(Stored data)
=== Section Start ===

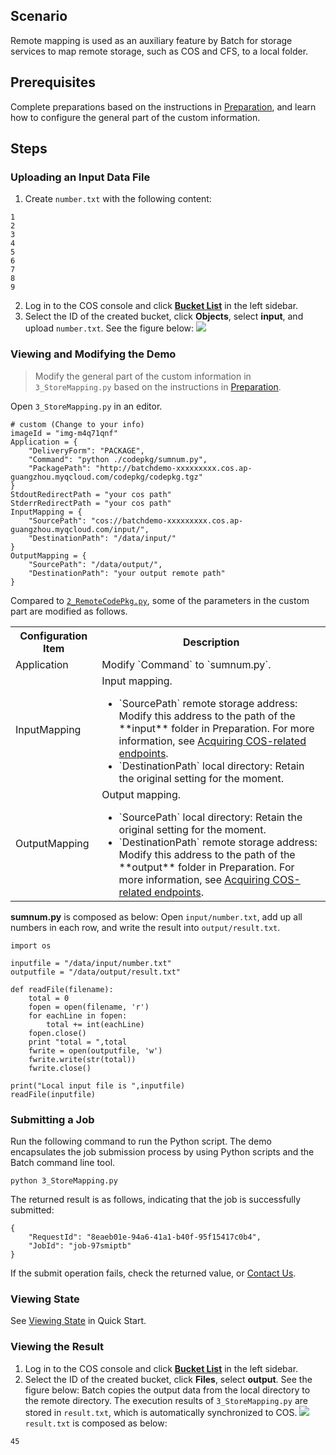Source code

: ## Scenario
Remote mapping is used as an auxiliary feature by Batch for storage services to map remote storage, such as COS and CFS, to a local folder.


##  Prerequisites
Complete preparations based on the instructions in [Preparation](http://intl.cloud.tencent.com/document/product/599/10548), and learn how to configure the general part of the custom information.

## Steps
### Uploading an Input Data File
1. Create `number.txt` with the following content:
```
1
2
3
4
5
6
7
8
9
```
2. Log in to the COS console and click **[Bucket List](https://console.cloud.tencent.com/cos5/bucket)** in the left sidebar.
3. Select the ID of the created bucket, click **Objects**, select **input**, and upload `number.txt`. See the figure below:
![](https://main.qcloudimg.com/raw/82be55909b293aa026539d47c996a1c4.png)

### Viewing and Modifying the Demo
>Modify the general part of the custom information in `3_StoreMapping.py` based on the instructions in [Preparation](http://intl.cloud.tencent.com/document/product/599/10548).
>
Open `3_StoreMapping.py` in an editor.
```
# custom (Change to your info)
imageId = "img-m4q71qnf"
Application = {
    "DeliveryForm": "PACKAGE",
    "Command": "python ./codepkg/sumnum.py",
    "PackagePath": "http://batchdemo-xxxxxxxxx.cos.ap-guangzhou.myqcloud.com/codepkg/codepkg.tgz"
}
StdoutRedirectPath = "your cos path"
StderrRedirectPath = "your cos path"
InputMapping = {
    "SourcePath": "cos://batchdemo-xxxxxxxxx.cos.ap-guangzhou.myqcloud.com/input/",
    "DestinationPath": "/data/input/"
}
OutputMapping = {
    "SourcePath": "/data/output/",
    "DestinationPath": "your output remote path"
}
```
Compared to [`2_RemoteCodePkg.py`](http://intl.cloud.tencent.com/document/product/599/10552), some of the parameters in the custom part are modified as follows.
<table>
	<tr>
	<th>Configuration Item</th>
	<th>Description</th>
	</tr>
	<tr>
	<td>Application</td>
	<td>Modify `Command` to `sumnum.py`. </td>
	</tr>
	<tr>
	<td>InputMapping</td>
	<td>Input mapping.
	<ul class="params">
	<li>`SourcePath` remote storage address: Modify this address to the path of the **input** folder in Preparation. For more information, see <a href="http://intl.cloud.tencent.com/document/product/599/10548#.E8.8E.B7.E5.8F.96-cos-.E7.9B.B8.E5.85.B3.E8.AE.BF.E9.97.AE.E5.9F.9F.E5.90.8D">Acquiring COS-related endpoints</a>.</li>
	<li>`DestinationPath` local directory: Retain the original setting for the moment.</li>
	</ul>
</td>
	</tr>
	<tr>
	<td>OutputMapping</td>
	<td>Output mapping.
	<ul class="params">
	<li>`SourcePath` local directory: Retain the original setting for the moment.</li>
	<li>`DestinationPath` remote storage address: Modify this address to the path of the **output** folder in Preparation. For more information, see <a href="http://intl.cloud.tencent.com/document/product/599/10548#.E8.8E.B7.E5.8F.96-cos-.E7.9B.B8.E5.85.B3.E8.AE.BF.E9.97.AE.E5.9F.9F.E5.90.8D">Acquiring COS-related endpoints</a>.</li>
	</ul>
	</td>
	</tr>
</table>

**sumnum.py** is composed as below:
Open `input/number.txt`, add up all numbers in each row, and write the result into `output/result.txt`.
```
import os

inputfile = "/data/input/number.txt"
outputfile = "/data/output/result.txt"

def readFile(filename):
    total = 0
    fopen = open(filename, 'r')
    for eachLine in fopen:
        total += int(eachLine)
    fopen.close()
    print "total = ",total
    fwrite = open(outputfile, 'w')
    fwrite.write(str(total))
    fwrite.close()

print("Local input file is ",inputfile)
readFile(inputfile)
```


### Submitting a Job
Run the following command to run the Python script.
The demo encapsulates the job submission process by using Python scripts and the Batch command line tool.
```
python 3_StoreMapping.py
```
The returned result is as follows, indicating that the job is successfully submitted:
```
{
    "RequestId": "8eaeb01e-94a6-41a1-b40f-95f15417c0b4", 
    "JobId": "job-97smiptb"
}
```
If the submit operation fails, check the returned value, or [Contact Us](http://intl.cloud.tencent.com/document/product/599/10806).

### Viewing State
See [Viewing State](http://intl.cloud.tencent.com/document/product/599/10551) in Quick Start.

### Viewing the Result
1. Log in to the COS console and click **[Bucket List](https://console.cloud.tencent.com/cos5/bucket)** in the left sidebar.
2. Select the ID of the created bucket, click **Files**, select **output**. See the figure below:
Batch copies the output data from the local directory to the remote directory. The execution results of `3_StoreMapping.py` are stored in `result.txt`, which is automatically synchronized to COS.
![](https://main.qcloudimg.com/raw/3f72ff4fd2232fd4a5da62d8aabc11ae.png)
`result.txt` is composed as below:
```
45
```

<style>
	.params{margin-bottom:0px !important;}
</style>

=== Section End ===
=== Section Start ===

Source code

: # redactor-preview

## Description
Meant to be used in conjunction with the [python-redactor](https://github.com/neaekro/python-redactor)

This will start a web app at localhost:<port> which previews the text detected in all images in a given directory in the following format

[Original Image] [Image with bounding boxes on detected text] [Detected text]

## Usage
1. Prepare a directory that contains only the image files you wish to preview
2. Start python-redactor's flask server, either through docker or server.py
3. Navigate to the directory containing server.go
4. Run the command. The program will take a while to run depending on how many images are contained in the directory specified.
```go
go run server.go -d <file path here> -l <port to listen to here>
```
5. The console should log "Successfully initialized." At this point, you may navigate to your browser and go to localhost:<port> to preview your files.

=== Section End ===

How to complete this task:
Locate the word "guangzhou" in the entries, and copy every line where it is found.

Finished task:
    "PackagePath": "http://batchdemo-xxxxxxxxx.cos.ap-guangzhou.myqcloud.com/codepkg/codepkg.tgz"
    "SourcePath": "cos://batchdemo-xxxxxxxxx.cos.ap-guangzhou.myqcloud.com/input/",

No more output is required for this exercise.